[Records from a data collection]
********

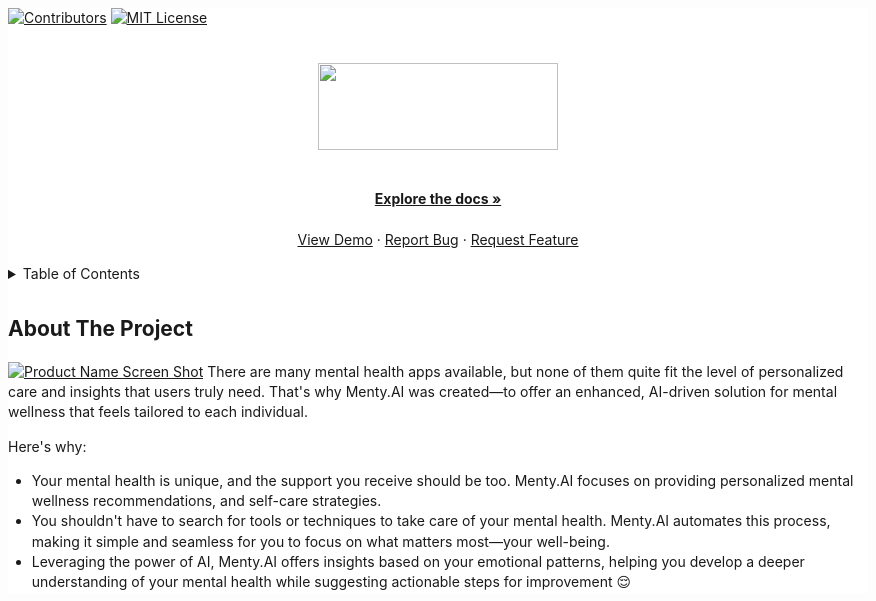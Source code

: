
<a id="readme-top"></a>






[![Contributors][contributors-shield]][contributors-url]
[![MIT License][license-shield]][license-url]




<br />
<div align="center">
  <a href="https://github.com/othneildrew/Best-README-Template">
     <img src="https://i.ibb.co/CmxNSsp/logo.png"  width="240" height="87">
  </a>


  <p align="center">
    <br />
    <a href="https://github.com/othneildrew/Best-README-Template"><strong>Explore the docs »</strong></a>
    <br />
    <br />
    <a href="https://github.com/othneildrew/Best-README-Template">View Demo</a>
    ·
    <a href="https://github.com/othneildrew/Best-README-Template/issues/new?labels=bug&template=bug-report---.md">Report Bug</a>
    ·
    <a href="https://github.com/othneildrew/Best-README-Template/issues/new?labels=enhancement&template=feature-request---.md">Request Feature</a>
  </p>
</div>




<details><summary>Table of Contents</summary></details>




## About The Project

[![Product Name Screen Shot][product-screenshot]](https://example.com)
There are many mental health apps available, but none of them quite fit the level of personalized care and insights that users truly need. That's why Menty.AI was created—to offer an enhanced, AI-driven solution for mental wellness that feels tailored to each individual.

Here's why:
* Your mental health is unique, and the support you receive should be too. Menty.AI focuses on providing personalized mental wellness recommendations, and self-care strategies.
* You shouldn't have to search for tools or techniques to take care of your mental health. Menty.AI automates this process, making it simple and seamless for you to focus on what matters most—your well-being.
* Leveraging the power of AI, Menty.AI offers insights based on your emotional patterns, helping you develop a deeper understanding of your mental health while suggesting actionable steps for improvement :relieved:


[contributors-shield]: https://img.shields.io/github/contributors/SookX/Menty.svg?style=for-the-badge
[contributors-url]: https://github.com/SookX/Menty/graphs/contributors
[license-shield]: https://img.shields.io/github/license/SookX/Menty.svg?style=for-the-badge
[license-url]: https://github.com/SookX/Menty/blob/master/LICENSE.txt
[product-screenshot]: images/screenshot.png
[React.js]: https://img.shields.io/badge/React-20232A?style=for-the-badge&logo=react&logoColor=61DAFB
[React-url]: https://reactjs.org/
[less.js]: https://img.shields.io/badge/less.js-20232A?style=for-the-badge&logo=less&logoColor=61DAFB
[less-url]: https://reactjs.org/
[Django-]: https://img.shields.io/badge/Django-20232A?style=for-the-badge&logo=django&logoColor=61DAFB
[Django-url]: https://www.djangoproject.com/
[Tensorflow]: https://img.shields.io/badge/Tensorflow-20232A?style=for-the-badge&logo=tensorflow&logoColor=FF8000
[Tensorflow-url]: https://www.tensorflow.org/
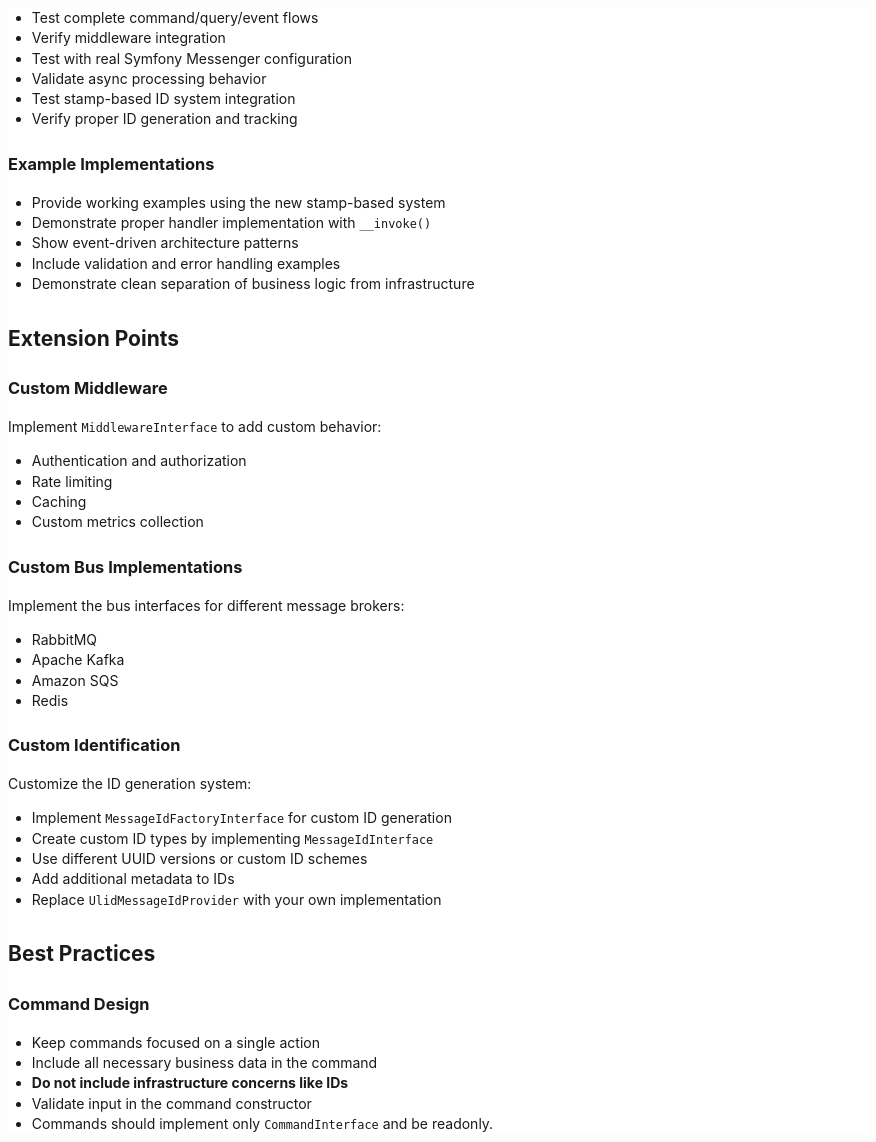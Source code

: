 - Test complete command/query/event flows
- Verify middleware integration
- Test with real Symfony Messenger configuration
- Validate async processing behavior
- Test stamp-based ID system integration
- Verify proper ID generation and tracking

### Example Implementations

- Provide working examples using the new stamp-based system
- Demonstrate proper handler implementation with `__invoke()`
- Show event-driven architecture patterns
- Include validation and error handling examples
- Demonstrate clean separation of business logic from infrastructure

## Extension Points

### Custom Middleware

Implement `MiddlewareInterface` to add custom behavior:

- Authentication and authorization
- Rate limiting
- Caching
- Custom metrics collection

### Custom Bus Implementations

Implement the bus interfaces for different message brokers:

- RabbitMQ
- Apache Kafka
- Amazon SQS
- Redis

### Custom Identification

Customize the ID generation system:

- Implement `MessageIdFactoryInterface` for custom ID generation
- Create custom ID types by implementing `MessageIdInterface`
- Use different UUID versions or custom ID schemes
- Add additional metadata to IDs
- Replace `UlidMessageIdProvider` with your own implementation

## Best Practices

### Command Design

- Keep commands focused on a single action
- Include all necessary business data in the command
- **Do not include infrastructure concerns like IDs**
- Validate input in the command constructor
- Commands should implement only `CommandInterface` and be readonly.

********

:: WORK ITEM ::
Every record must be copied exactly, with images dropped from the result.

:: REPLY ::
Source code

:
<a id="readme-top"></a>






[![Contributors][contributors-shield]][contributors-url]
[![MIT License][license-shield]][license-url]




<br />
<div align="center">
  <a href="https://github.com/othneildrew/Best-README-Template">
     <img src="https://i.ibb.co/CmxNSsp/logo.png"  width="240" height="87">
  </a>


  <p align="center">
    <br />
    <a href="https://github.com/othneildrew/Best-README-Template"><strong>Explore the docs »</strong></a>
    <br />
    <br />
    <a href="https://github.com/othneildrew/Best-README-Template">View Demo</a>
    ·
    <a href="https://github.com/othneildrew/Best-README-Template/issues/new?labels=bug&template=bug-report---.md">Report Bug</a>
    ·
    <a href="https://github.com/othneildrew/Best-README-Template/issues/new?labels=enhancement&template=feature-request---.md">Request Feature</a>
  </p>
</div>




<details><summary>Table of Contents</summary></details>




## About The Project

[![Product Name Screen Shot][product-screenshot]](https://example.com)
There are many mental health apps available, but none of them quite fit the level of personalized care and insights that users truly need. That's why Menty.AI was created—to offer an enhanced, AI-driven solution for mental wellness that feels tailored to each individual.

Here's why:
* Your mental health is unique, and the support you receive should be too. Menty.AI focuses on providing personalized mental wellness recommendations, and self-care strategies.
* You shouldn't have to search for tools or techniques to take care of your mental health. Menty.AI automates this process, making it simple and seamless for you to focus on what matters most—your well-being.
* Leveraging the power of AI, Menty.AI offers insights based on your emotional patterns, helping you develop a deeper understanding of your mental health while suggesting actionable steps for improvement :relieved:


[contributors-shield]: https://img.shields.io/github/contributors/SookX/Menty.svg?style=for-the-badge
[contributors-url]: https://github.com/SookX/Menty/graphs/contributors
[license-shield]: https://img.shields.io/github/license/SookX/Menty.svg?style=for-the-badge
[license-url]: https://github.com/SookX/Menty/blob/master/LICENSE.txt
[product-screenshot]: images/screenshot.png
[React.js]: https://img.shields.io/badge/React-20232A?style=for-the-badge&logo=react&logoColor=61DAFB
[React-url]: https://reactjs.org/
[less.js]: https://img.shields.io/badge/less.js-20232A?style=for-the-badge&logo=less&logoColor=61DAFB
[less-url]: https://reactjs.org/
[Django-]: https://img.shields.io/badge/Django-20232A?style=for-the-badge&logo=django&logoColor=61DAFB
[Django-url]: https://www.djangoproject.com/
[Tensorflow]: https://img.shields.io/badge/Tensorflow-20232A?style=for-the-badge&logo=tensorflow&logoColor=FF8000
[Tensorflow-url]: https://www.tensorflow.org/
Source code

: - Test complete command/query/event flows
- Verify middleware integration
- Test with real Symfony Messenger configuration
- Validate async processing behavior
- Test stamp-based ID system integration
- Verify proper ID generation and tracking

### Example Implementations

- Provide working examples using the new stamp-based system
- Demonstrate proper handler implementation with `__invoke()`
- Show event-driven architecture patterns
- Include validation and error handling examples
- Demonstrate clean separation of business logic from infrastructure

## Extension Points

### Custom Middleware

Implement `MiddlewareInterface` to add custom behavior:

- Authentication and authorization
- Rate limiting
- Caching
- Custom metrics collection

### Custom Bus Implementations

Implement the bus interfaces for different message brokers:

- RabbitMQ
- Apache Kafka
- Amazon SQS
- Redis

### Custom Identification

Customize the ID generation system:

- Implement `MessageIdFactoryInterface` for custom ID generation
- Create custom ID types by implementing `MessageIdInterface`
- Use different UUID versions or custom ID schemes
- Add additional metadata to IDs
- Replace `UlidMessageIdProvider` with your own implementation

## Best Practices

### Command Design

- Keep commands focused on a single action
- Include all necessary business data in the command
- **Do not include infrastructure concerns like IDs**
- Validate input in the command constructor
- Commands should implement only `CommandInterface` and be readonly.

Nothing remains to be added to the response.